Kashou Nasser H, Smith Mark A, Roberts Cynthia J
BioMedical Imaging Lab, Wright State University, 3640 Colonel Glenn Hwy, 207 Russ Eng. Center, Dayton, OH, 45435, USA,
Int J Comput Assist Radiol Surg. 2015 Jan;10(1):19-33. doi: 10.1007/s11548-014-1002-3. Epub 2014 Apr 23.
Standard two-dimension (2D) magnetic resonance imaging (MRI) clinical acquisition protocols utilize orthogonal plane images which contain slice gaps (SG). The purpose of this work is to introduce a novel interpolation method for these orthogonal plane MRI 2D datasets. Three goals can be achieved: (1) increasing the resolution based on a priori knowledge of scanning protocol, (2) ameliorating the loss of data as a result of SG and (3) reconstructing a three-dimension (3D) dataset from 2D images.
MRI data was collected using a 3T GE scanner and simulated using Matlab. The procedure for validating the MRI data combination algorithm was performed using a Shepp-Logan and a Gaussian phantom in both 2D and 3D of varying matrix sizes (64-512), as well as on one MRI dataset of a human brain and on an American College of Radiology magnetic resonance accreditation phantom.

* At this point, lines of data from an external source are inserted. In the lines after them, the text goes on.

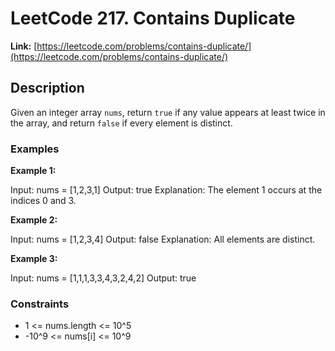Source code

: # LeetCode 217. Contains Duplicate

**Link:** [https://leetcode.com/problems/contains-duplicate/](https://leetcode.com/problems/contains-duplicate/)

## Description

Given an integer array `nums`, return `true` if any value appears at least twice in the array, and return `false` if every element is distinct.

### Examples

**Example 1:**

Input: nums = [1,2,3,1]
Output: true
Explanation: The element 1 occurs at the indices 0 and 3.

**Example 2:**

Input: nums = [1,2,3,4]
Output: false
Explanation: All elements are distinct.

**Example 3:**

Input: nums = [1,1,1,3,3,4,3,2,4,2]
Output: true

### Constraints

- 1 <= nums.length <= 10^5
- -10^9 <= nums[i] <= 10^9
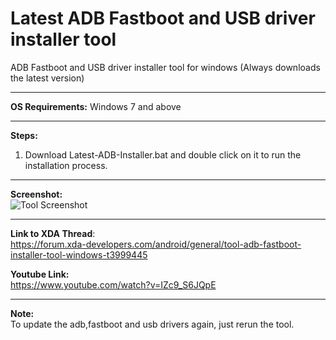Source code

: # Latest ADB Fastboot and USB driver installer tool
ADB Fastboot and USB driver installer tool for windows (Always downloads the latest version)

------------


**OS Requirements:**
Windows 7 and above

------------


**Steps:**
1. Download Latest-ADB-Installer.bat and double click on it to run the installation process.

------------
**Screenshot:**<br />
![Tool Screenshot](https://github.com/fawazahmed0/Latest-adb-fastboot-installer-for-windows/raw/master/Tool%20Screenshot.jpg)

------------



**Link to XDA Thread**:<br />
https://forum.xda-developers.com/android/general/tool-adb-fastboot-installer-tool-windows-t3999445



**Youtube Link:**<br />
https://www.youtube.com/watch?v=IZc9_S6JQpE

------------



**Note:**<br />To update the adb,fastboot and usb drivers again, just rerun the tool.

The squared error and mean squared error were computed in comparing this scheme to common interpolating functions employed in MR consoles and workstations. The mean structure similarity matrix was computed in 2D as a means of qualitative image assessment. Additionally, MRI scans were used for qualitative assessment of the method. This new scheme was consistently more accurate than upsampling each orientation separately and averaging the upsampled data.
An efficient new interpolation approach to resolve SG was developed. This scheme effectively fills in the missing data points by using orthogonal plane images. To date, there have been few attempts to combine the information of three MRI plane orientations using brain images. This has specific applications for clinical MRI, functional MRI, diffusion-weighted imaging/diffusion tensor imaging and MR angiography where 2D slice acquisition are used. In these cases, the 2D data can be combined using our method in order to obtain 3D volume.
标准二维(2D)磁共振成像(MRI)临床采集协议使用包含切片间隙(SG)的正交平面图像。本研究的目的是为这些正交平面MRI 2D数据集引入一种新颖的插值方法。可实现三个目标:(1)基于扫描协议的先验知识提高分辨率;(2)改善因切片间隙导致的数据丢失;(3)从2D图像重建三维(3D)数据集。
使用3T GE扫描仪收集MRI数据并使用Matlab进行模拟。使用不同矩阵大小(64 - 512)的2D和3D的Shepp - Logan模型和高斯体模,以及一个人脑的MRI数据集和一个美国放射学会磁共振认证体模,对MRI数据组合算法进行验证。
将该方案与MR控制台和工作站中使用的常见插值函数进行比较,计算平方误差和均方误差。在2D中计算平均结构相似性矩阵作为定性图像评估的一种手段。此外,使用MRI扫描对该方法进行定性评估。与分别对每个方向进行上采样并对采样后的数据求平均值相比,这种新方案始终更准确。
开发了一种有效的新插值方法来解决切片间隙问题。该方案通过使用正交平面图像有效地填充了缺失的数据点。迄今为止,很少有人尝试使用脑图像来组合三个MRI平面方向的信息。这在使用2D切片采集的临床MRI、功能MRI、扩散加权成像/扩散张量成像和磁共振血管造影中有特定应用。在这些情况下,可以使用我们的方法组合2D数据以获得3D体积。